We’re checking out Mars right this minute. The fact that we’ve figured out how to do this robotically means that we are far ahead of where we’d be if dependent on humans walking there.

It also means that a major reason for going has been removed. When machines can do a better job at a tiny fraction of the price, manned exploration isn’t simply superfluous - it’s actively counterproductive (by commandeering enormous resources that would yield far more if devoted to unmanned missions).

Man, I was born this way, that stuff is just redundant. You see, my mom and this Dr. Leary guy …

I want us to go. I just don’t think I’ll live to see it.

I’m trying my damnest to live to see us make it back to the moon.

Seems unlikely to me, I can’t see there’s much need for it. But if it happens I reckon it will be after I have shuffled off (human life expectancy says I have ~30 more years).

Another bona fide space nut here, who also says it ain’t gonna happen.

I **want **to see it - very much so - but at 57 and given the fact that my family dies ‘young,’ it’s doubtful that even if the stars and the planets were to align in some mystical cosmic way that gets the space program anything and everything needed to make it to Mars, and we DO make it by 2033, I won’t be around to see it. :frowning:

Yep, right after I get my mother-effin’ flying car.

I have more confidence that human lifespans will go up significantly in my lifetime than I am that humans will walk on Mars in my lifetime.

But I predict when humans finally do go to Mars (and I think it’s inevitable) it will be a multi-national effort.
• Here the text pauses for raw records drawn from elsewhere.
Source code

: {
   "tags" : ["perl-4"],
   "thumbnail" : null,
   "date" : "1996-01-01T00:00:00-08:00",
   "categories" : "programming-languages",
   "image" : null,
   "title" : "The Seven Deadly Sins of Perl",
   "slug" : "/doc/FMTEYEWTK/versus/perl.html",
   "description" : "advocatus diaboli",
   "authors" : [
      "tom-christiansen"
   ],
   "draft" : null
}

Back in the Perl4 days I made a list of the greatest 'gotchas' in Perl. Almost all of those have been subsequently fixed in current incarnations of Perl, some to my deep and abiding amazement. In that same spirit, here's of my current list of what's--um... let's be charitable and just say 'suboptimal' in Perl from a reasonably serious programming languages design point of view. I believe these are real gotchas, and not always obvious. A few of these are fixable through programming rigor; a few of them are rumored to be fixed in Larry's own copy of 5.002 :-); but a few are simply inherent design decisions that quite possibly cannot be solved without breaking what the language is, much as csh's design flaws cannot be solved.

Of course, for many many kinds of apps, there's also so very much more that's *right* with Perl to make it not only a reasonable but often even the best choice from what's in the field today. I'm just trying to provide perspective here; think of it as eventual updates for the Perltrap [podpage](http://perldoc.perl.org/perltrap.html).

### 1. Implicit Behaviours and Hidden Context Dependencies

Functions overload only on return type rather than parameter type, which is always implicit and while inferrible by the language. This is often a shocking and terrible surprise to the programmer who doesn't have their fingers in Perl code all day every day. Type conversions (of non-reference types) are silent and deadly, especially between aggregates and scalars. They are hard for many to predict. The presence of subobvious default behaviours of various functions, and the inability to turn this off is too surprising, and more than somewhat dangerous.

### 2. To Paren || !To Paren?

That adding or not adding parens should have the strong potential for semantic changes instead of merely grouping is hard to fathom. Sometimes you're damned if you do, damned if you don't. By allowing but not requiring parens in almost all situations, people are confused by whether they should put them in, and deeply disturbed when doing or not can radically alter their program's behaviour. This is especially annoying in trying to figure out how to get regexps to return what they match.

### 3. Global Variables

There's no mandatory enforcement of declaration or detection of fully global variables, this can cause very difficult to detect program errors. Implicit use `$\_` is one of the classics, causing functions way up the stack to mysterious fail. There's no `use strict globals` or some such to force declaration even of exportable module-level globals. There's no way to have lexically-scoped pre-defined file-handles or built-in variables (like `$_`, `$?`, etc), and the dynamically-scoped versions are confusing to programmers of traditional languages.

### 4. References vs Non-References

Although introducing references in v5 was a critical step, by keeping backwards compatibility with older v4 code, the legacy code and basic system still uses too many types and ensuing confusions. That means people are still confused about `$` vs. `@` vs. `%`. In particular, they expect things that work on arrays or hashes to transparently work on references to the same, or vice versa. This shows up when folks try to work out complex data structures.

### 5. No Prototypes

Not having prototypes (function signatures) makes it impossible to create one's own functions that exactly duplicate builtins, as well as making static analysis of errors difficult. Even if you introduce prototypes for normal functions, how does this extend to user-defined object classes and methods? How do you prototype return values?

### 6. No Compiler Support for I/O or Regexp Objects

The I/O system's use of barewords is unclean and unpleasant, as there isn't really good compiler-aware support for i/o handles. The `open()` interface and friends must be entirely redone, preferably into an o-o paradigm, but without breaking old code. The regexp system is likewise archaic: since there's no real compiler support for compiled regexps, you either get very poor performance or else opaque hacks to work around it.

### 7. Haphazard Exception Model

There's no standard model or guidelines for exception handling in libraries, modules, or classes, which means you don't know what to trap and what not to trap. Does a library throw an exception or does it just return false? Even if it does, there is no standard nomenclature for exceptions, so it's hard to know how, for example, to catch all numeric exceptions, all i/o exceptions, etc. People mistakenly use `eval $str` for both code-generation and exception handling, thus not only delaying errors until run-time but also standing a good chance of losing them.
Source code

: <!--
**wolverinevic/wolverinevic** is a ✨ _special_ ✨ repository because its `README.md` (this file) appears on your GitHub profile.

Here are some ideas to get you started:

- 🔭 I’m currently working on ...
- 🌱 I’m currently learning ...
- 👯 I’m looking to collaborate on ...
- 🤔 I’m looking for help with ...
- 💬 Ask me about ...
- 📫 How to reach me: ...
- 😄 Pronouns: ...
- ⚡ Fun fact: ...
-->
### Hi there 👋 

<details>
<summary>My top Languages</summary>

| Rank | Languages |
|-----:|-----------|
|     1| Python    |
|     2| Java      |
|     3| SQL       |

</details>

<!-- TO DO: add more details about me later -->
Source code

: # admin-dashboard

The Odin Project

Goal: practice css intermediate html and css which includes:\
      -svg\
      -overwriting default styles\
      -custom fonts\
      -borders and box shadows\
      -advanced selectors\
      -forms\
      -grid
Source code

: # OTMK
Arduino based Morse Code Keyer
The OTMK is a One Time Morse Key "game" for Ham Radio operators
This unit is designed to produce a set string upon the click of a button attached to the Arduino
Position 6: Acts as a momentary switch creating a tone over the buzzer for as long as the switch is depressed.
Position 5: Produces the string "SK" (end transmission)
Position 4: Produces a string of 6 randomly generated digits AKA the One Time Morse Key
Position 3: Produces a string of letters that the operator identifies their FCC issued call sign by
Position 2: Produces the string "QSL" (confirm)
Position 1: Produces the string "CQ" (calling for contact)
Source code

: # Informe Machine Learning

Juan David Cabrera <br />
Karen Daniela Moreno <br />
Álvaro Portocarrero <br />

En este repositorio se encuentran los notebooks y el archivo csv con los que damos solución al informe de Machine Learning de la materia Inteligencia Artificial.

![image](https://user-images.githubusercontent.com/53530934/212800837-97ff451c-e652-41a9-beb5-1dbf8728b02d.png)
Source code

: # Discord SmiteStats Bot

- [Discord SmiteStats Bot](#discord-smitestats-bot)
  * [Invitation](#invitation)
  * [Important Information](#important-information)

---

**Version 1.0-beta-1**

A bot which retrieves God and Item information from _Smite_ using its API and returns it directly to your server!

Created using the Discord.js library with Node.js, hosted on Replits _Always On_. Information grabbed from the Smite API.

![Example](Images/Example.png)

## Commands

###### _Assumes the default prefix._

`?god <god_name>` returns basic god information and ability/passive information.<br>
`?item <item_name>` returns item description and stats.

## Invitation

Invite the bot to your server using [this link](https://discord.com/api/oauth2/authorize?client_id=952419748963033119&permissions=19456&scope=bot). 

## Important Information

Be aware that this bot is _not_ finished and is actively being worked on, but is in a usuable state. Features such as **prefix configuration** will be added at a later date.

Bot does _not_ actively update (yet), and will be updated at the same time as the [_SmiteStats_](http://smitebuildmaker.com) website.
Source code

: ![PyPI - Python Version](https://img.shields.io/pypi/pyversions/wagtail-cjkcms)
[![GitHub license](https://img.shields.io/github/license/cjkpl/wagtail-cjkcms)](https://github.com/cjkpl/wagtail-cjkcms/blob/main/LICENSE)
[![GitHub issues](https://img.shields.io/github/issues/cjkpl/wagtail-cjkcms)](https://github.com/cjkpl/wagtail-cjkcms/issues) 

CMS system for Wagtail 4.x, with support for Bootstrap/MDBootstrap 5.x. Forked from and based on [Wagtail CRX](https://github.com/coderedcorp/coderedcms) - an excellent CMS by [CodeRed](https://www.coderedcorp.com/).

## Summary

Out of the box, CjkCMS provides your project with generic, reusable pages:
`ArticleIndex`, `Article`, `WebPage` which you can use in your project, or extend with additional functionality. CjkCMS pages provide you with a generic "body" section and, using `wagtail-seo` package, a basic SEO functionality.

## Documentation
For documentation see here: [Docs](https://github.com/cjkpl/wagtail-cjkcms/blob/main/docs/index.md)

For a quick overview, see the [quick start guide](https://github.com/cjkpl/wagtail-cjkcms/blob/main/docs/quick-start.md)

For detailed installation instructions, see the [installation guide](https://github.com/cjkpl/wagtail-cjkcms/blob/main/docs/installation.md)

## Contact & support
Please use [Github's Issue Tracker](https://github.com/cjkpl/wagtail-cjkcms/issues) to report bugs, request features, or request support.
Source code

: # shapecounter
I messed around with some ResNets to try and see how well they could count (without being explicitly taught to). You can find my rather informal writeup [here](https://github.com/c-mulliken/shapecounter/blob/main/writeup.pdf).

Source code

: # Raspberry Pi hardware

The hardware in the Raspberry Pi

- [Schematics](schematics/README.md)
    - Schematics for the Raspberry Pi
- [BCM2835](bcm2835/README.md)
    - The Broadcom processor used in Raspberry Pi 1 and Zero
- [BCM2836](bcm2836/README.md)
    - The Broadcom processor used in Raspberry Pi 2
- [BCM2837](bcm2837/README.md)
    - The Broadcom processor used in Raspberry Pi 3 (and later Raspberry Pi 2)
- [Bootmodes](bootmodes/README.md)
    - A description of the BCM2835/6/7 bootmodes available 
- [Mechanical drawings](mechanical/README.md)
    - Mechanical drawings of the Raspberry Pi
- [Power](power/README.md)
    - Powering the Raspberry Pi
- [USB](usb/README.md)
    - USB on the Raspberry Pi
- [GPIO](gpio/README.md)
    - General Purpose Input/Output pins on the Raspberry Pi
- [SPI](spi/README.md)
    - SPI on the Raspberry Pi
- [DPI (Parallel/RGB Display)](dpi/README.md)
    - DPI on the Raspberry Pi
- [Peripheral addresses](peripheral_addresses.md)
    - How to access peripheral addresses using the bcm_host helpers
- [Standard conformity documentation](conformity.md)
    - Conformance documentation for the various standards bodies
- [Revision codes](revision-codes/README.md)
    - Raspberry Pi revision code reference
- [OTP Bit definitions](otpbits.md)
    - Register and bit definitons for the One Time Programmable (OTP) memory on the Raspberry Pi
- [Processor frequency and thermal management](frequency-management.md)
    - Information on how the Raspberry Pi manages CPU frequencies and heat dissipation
I’m 48. I don’t expect to survive out of my mid 60’s. So, in the next 17 years? No.

This is what makes me think China will go, or try to. It’s the next big thing.
So far, they are following US and Soviet advances. Even on the moon they will literally be walking in our footsteps.
Mars ain’t easy, but it’s easier and closer than some of the other upcoming challenges, and more dramatic than some as well.

I’m 59, and my parents are both in their late 80s, so I figure I’ve got a good chance at making it to mid-century.

No fucking way.

Let’s put this in perspective: at its nearest, Mars is 150 times as far from Earth as the Moon is. (We’ll call the mean distance between the Earth and the Moon a ‘Moon Unit’ in honor of one of Frank Zappa’s kids.) And the Moon is roughly one Moon Unit from Earth all the time, while Mars gets over 1000 Moon Units away.

That trip will be a thousand times or more as difficult as the trip to the Moon. And you notice that nobody’s been back to the Moon in the past 40 years.

The one remote chance for its happening by midcentury is if some megabillionaire is willing to sink $100 billion into a one-way trip.